Healthcare Finance News | Rene Letourneau
NEW YORK CITY – New drugs in three multi-billion dollar categories will help pharmaceutical companies offset patent expirations and will ease pressure on credit rating outlooks, says a new report from Moody's Investors Service.
In its report, “R&D Breakthroughs Create Opportunities to Lift Flagging Revenues,” Moody’s paints an optimistic picture for pharma sales in 2012. "Recent research and development breakthroughs for three unique billion-dollar disease categories mean that drug companies such as Pfizer, Bristol-Myers Squibb, Novartis and Johnson & Johnson will see new revenue streams that help offset losses from recent and imminent patents expirations," said Michael Levesque, a Moody's senior vice president and author of the report, in a statement.
Competition is brewing between Johnson & Johnson and Merck & Co. in the nearly $5 billion a year global market for hepatitis C drugs, noted the report. "Rapid advancements in drug development are changing the treatment of hepatitis C," said Levesque. "2012 is the first full year of sales for Vertex/Johnson & Johnson and Merck & Co., Inc.'s new hepatitis treatments, but we see Vertex/Johnson & Johnson handily winning the market share battle. Still, longer-term, we look to Gilead Sciences, which may be the first to market with an oral treatment that makes current interferon use obsolete."
Novartis will also continue to benefit from its introduction of the first oral drug to treat multiple sclerosis, Gilenya. Moody's expects global sales of Gilenya to rise 60 percent this year to approximately $800 million, although its safety is being scrutinized and new treatments from competitors Biogen Inc. and Sanofi are not far behind, noted the report. Teva Pharmaceuticals Ltd. will likely suffer as its blockbuster drug Copaxone loses market share to Gilenya and other new treatments.

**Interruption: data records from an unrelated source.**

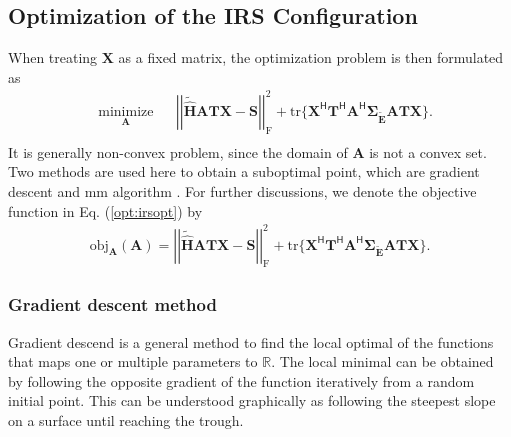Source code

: \documentclass[12pt,draftclsnofoot,onecolumn,journal]{IEEEtran}
\begin{document}
\subsection{Optimization of the IRS Configuration}
When treating $\mathbf X$ as a fixed matrix, the optimization problem is then formulated as
\begin{equation}
\begin{aligned}
& \underset{\mathbf A}{\text{minimize}}
& &\left|\left|\tilde{\hat{\mathbf H}}\mathbf{ATX}-\mathbf{S}\right|\right|_{\mathrm{F}}^2+\mathrm{tr}\{\mathbf X^{\mathsf H}\mathbf T^{\mathsf H}\mathbf A^{\mathsf H}
\pmb{\Sigma_{\tilde{\mathbf E}}}\mathbf{ATX}\}.\\
\label{opt:irsopt}
\end{aligned}
\end{equation}
It is generally non-convex problem, since the domain of $\mathbf A$ is not a convex set. Two methods are used here to obtain a suboptimal point, which are gradient descent and \ac{mm} algorithm \cite{sankuru2020designing}. For further discussions, we denote the objective function in Eq. (\ref{opt:irsopt}) by
\begin{equation}
\begin{split}
\mathrm{obj}_{\mathbf A}(\mathbf A)=\left|\left|\tilde{\hat{\mathbf H}}\mathbf{ATX}-\mathbf{S}\right|\right|_{\mathrm{F}}^2+\mathrm{tr}\{\mathbf X^{\mathsf H}\mathbf T^{\mathsf H}\mathbf A^{\mathsf H}
\pmb{\Sigma_{\tilde{\mathbf E}}}\mathbf{ATX}\}.
\label{eq:objectivefunctionofirs}
\end{split}
\end{equation}

\subsubsection{Gradient descent method}
Gradient descend is a general method to find the local optimal of the functions that maps one or multiple parameters to $\mathbb R$. The local minimal can be obtained by following the opposite gradient of the function iteratively from a random initial point. This can be understood graphically as following the steepest slope on a surface until reaching the trough.
\end{document}
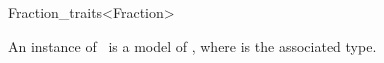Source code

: \begin{ccRefClass}{Fraction_traits<Fraction>}

\ccDefinition

An instance of \ccClassTemplateName\ is a model of ,
where  is the associated type. 


\ccSeeAlso
{}\\

\end{ccRefClass} 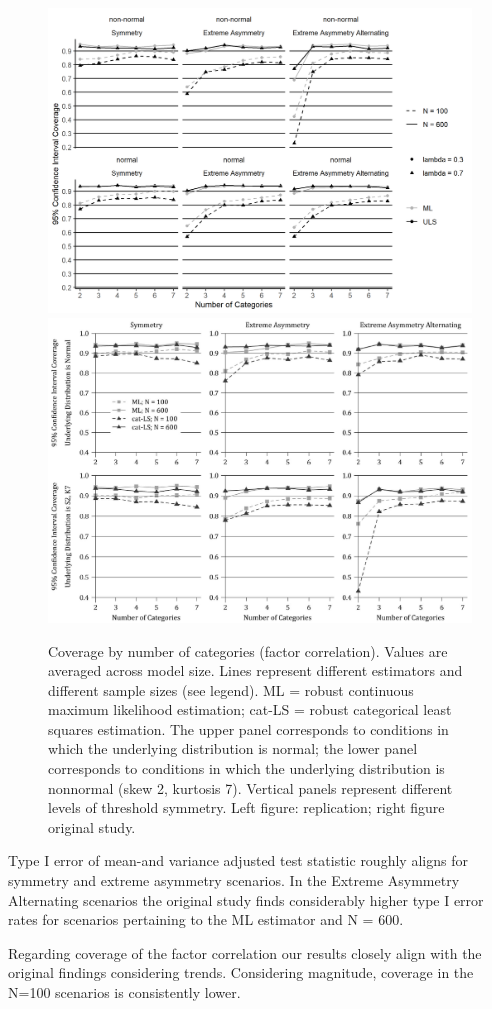 \documentclass[10,a4paperpaper,]{article}
\begin{document}
\begin{figure}
\includegraphics[width=0.49\linewidth]{./figures/fig_8} \includegraphics[width=0.49\linewidth]{./figures/fig8_original} \caption{Coverage by number of categories (factor correlation). Values are averaged across model size. Lines represent different estimators and different sample sizes (see legend). ML = robust continuous maximum likelihood estimation; cat-LS = robust categorical least squares estimation. The upper panel corresponds to conditions in which the underlying distribution is normal; the lower panel corresponds to conditions in which the underlying distribution is nonnormal (skew 2, kurtosis 7). Vertical panels represent different levels of threshold symmetry. Left figure: replication; right figure original study.}\label{fig:fig8}
\end{figure}

Type I error of mean-and variance adjusted test statistic roughly aligns
for symmetry and extreme asymmetry scenarios. In the Extreme Asymmetry
Alternating scenarios the original study finds considerably higher type
I error rates for scenarios pertaining to the ML estimator and N = 600.

Regarding coverage of the factor correlation our results closely align
with the original findings considering trends. Considering magnitude,
coverage in the N=100 scenarios is consistently lower.
\end{document}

In addition, two new drugs to prevent strokes in atrial fibrillation patients by Boehringer Ingelheim and Johnson & Johnson/Bayer AG are now on the market and could create a new category of blockbuster drugs, upsetting the 50-year-old market for warfarin, said Moody's. Still, Pfizer Inc. and Bristol-Myers Squibb Co.'s pending drug Eliquis, currently under FDA priority review, could become the category leader.